** Task details **
Nothing but the lines from the start of the data through the line with "This is a password" should appear in the answer, each retyped exactly, and pictures should not.

Material provided: Begin

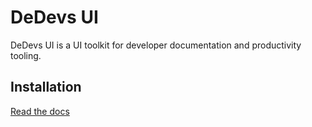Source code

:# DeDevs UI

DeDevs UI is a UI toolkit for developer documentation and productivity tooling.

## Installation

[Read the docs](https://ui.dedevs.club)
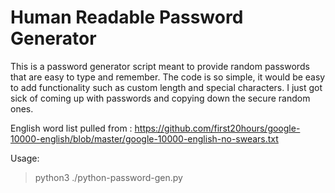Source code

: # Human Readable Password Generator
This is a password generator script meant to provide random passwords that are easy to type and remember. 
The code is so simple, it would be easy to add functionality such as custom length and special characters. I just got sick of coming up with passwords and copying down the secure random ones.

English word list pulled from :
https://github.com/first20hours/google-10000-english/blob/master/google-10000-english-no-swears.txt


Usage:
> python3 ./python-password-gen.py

Material provided: End

** Answer below **
Source code

:# DeDevs UI

DeDevs UI is a UI toolkit for developer documentation and productivity tooling.

## Installation

[Read the docs](https://ui.dedevs.club)
Source code

: # Human Readable Password Generator
This is a password generator script meant to provide random passwords that are easy to type and remember. 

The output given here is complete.